The cold reality of Super Bowl XLVIII
Fans in the stands at Super Bowls past only think they’ve seen it all.
They’ve been sun-burned in Los Angeles, soaked in Miami and buffeted by winds at stops in between. Deafened during flyovers. Titillated at halftime, blacked out mid-game and even moved to tears by tributes to servicemen, veterans and the victims of 9/11.
Even so, Super Bowl XLVIII promises those in attendance something different: The chance to freeze their rear ends off.
On Feb. 2, 2014 — the date could still be changed if a Nor’easter rolls in off the Jersey Shore — every one of the 82,000 or so ticketholders entering MetLife Stadium will receive a gift bag. Inside are a seat cushion, muffler, ski gaiters, three pairs of hand- and foot-warmers, lip balm and a package of tissues, plastered with enough logos to make a NASCAR driver jealous.

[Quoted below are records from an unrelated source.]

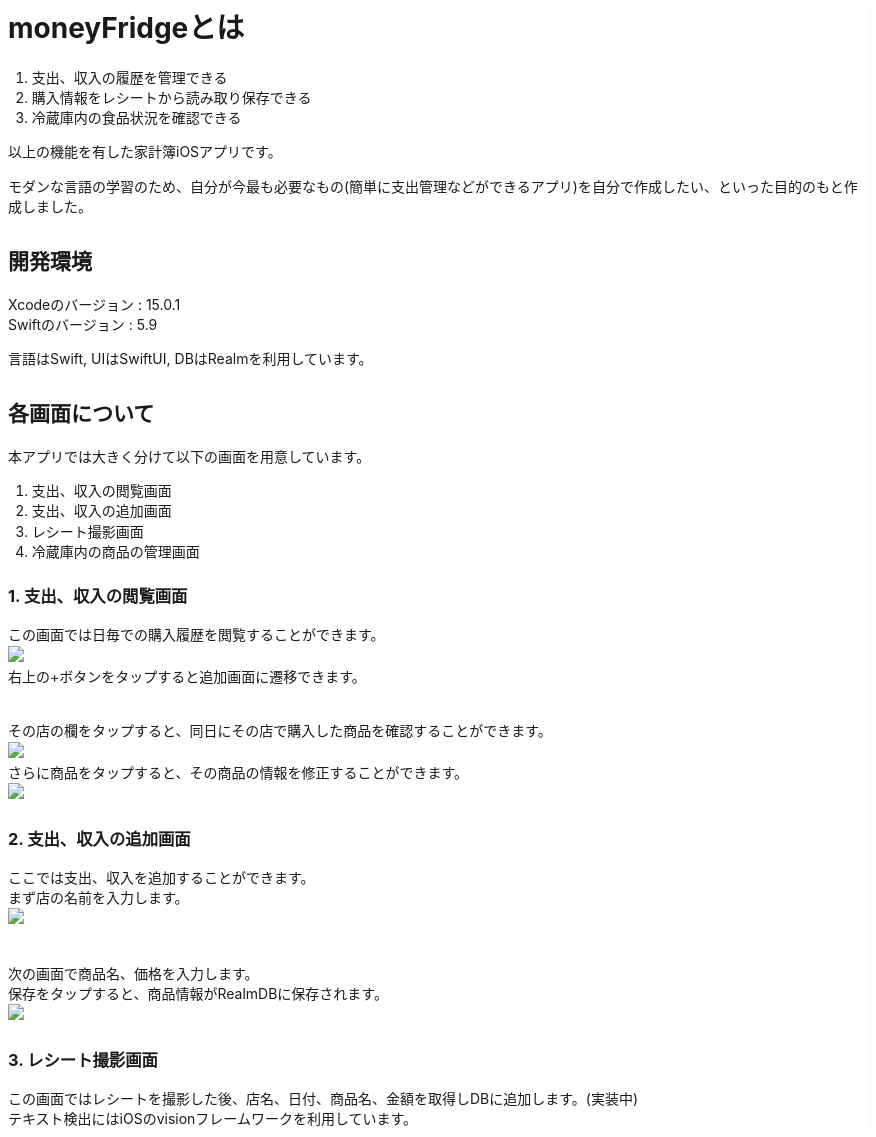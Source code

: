 # moneyFridgeとは
1. 支出、収入の履歴を管理できる
2. 購入情報をレシートから読み取り保存できる
3. 冷蔵庫内の食品状況を確認できる

以上の機能を有した家計簿iOSアプリです。

モダンな言語の学習のため、自分が今最も必要なもの(簡単に支出管理などができるアプリ)を自分で作成したい、といった目的のもと作成しました。

## 開発環境
Xcodeのバージョン : 15.0.1<br>
Swiftのバージョン : 5.9

言語はSwift, UIはSwiftUI, DBはRealmを利用しています。

## 各画面について
本アプリでは大きく分けて以下の画面を用意しています。

1. 支出、収入の閲覧画面
2. 支出、収入の追加画面
3. レシート撮影画面
4. 冷蔵庫内の商品の管理画面

### 1. 支出、収入の閲覧画面
この画面では日毎での購入履歴を閲覧することができます。<br>
<img src="https://github.com/h4ta/moneyFridge/assets/141723500/81dcf8b4-1d2a-4f20-89d6-ca3c8fd83a04" width="25%"><br>
右上の+ボタンをタップすると追加画面に遷移できます。

<br>
その店の欄をタップすると、同日にその店で購入した商品を確認することができます。<br>
<img src="https://github.com/h4ta/moneyFridge/assets/141723500/9369bc33-5dc3-4ac9-8e5d-b17eb1fb2dd1" width="25%">

<br>
さらに商品をタップすると、その商品の情報を修正することができます。<br>
<img src="https://github.com/h4ta/moneyFridge/assets/141723500/2db40f3c-982f-4a58-b7ed-e83af7f7757d" width="25%">

### 2. 支出、収入の追加画面
ここでは支出、収入を追加することができます。<br>
まず店の名前を入力します。<br>
<img src="https://github.com/h4ta/moneyFridge/assets/141723500/477ce96c-09fb-4ba7-bc80-43b84f7825db" width="25%">

<br>
次の画面で商品名、価格を入力します。<br>
保存をタップすると、商品情報がRealmDBに保存されます。<br>
<img src="https://github.com/h4ta/moneyFridge/assets/141723500/6ce51b60-fa81-423e-8075-d1bc13262106" width="25%">

### 3. レシート撮影画面
この画面ではレシートを撮影した後、店名、日付、商品名、金額を取得しDBに追加します。(実装中)<br>
テキスト検出にはiOSのvisionフレームワークを利用しています。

The Super Bowl has been played in northern cities four times before — inside climate-controlled domes — but never outdoors. The average daily low for East Rutherford, N.J., in early February is 22 degrees, with temperatures typically falling throughout the night, when the game will be played. Snow, wind and rain, or all three at once, is not out of the question. Exactly how much protection all that swag provides against Mother Nature’s wrath remains to be seen.
“We can’t provide them with coats,” said Frank Supovitz, the NFL’s vice president in charge of preparations for the game. “But we will be strongly encouraging them to stay in their seats.”
Which begs the question: If the game is for the fans, why stage it outdoors in the New Jersey-New York metro area precisely when the trusty Farmer’s Almanac, hardly alone among forecasters, is predicting a blizzard? Money. NFL commissioner Roger Goodell and his owners are taking advantage of a lull in the tourism calendar to turn a swath of Manhattan into a playground and make cash registers sing. A 180 foottall toboggan slide will be plopped down in Times Square, and a stretch of Broadway from 34th Street to 48th will be closed to traffic, renamed “Super Bowl Boulevard,” and converted into a rollicking theme park, merchandise shop and concert venue called the “NFL Experience.”